14th Annual Pumpkin Contest!

Shown here is this year's winner in best decorated, 13-year-old Ryan Saxon. Last year, Ryan took home second place in the biggest-pumpkin category, so decided to try his hand at decorating this year. "I've been collecting Peanuts stuff all my life, and I love Halloween," he said.


Story By Julie Mullen
Originally for the Courier-News
Oct 30, 2011
EAST DUNDEE — While it was no easy task lugging giant pumpkins to the Dundee Township Visitors Center, it was well worth it in the end for several area residents who captured a virtual boatload of prizes.

Mike Wilson’s 175-pound pumpkin topped the scales in the weight division, followed by 132- and 113-pound runners-up.

Wilson, who lives in the village, said it was the first time he had ever grown a pumpkin and just got lucky.

"I didn’t do anything more than put the seed in the ground and water it," Wilson said. "It was the luck of the seed."

The giant squashes, suitable for making at least a dozen pies apiece, were the highlight at the center’s 13th annual Great Pumpkin Contest on Saturday.

However, size wasn’t the only factor being weighed by the ten-member panel of judges. Those with a creative flair captured half of the $1,200 in prizes up for grabs.
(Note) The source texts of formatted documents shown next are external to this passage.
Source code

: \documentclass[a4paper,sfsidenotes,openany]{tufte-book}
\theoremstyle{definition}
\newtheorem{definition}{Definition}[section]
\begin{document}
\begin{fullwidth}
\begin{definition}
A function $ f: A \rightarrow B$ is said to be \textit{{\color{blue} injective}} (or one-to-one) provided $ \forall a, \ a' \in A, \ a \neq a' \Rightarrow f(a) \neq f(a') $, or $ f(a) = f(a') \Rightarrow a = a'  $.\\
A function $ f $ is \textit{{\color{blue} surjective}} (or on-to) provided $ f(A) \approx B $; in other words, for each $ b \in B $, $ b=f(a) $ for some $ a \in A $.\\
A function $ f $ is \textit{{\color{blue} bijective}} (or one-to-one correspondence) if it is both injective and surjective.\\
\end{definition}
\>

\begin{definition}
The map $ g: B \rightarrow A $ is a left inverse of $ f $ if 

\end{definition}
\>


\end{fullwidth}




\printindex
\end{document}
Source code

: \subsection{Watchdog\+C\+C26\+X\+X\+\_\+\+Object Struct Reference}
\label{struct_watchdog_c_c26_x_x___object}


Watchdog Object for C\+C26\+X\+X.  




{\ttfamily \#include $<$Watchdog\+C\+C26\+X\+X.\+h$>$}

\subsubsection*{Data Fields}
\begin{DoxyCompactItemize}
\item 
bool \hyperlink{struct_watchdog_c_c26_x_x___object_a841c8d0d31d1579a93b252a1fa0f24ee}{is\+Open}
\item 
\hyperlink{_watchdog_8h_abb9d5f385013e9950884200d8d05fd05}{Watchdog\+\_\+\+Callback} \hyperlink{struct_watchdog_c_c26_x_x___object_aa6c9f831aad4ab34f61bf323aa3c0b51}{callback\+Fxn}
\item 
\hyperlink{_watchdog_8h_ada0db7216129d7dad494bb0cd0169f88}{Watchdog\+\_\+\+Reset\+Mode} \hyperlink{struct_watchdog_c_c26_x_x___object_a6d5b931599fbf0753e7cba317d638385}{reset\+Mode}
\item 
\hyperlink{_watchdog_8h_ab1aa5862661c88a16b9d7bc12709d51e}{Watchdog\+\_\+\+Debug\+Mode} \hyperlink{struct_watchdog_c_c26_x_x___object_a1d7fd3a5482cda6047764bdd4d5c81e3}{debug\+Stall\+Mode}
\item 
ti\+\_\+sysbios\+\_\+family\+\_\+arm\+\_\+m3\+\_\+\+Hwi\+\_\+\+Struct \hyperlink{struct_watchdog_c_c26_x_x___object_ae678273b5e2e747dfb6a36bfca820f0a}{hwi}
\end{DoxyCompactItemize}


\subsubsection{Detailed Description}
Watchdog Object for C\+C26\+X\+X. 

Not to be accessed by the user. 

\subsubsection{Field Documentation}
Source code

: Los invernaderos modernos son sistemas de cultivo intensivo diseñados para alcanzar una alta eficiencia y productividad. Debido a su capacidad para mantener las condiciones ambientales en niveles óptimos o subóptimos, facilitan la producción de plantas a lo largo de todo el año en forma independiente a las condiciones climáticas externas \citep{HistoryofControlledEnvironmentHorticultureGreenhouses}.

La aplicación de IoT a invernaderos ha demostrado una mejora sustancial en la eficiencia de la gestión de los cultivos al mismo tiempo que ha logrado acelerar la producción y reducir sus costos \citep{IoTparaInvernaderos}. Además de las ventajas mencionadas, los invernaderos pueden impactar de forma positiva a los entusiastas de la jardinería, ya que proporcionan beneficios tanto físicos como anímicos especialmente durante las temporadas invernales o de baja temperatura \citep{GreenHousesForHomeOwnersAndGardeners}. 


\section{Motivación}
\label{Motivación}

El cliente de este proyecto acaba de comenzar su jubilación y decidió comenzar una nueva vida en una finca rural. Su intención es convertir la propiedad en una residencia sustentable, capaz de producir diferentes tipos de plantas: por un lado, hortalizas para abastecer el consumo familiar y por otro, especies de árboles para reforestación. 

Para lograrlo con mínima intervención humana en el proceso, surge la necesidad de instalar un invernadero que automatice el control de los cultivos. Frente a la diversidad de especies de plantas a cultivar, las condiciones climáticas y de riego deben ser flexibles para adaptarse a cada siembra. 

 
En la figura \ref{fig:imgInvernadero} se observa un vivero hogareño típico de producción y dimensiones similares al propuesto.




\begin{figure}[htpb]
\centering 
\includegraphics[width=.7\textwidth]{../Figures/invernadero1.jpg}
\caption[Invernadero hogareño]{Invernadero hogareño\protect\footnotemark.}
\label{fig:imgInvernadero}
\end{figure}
Bill Zelsdorf, who has run the contest since its inception in 1999, said that the event is a fun way to highlight the Visitor’s Center at 319 N. River St., as well as the farmers market held on its grounds, May through October.

The top prize in the decorating category went to 13 year-old Ryan Saxon of Oakwood Hills.

Saxon, whose father is a vendor in the market, is admittedly obsessed with Peanuts characters. He created a graduated tower of seven pumpkins as a tribute, with the face of Linus carved into one and a picture of Lucy drawn on another.

"I am fascinated with Peanuts stuff, and thought it would be cool to do a ‘Great Pumpkin’ theme," Saxon said.

Zelsdorf announced first, second, and third place winners in both categories, doling $300, $200, and $100 respectively in gifts and gift certificates from local merchants.

Merchant donors included Old Country Buffet, Dundee Landscape Nursery, Haeger Potteries, Barb's Studio 104, Diamond Jim’s Gas Grill, Liberty Lanes, One Cut Above the Rest hair salon, and Piece-A-Cake Bakery, among others.

While Zelsdorf receives many thank-you’s at the event, he is quick to tell anyone listening that the sponsors are the real reason the contest is a success.

"They are just wonderful," Zelsdorf said. "They get hit hard by so many people looking for donations. But they wait until I come in…and save things for me."

The farmers market — which assembled for the last time this season on Saturday — had a good year, Zelsdorf said, despite some rain.

"It was still a huge success," he said. "It’s hard to not be, with so much to offer and a great family of vendors."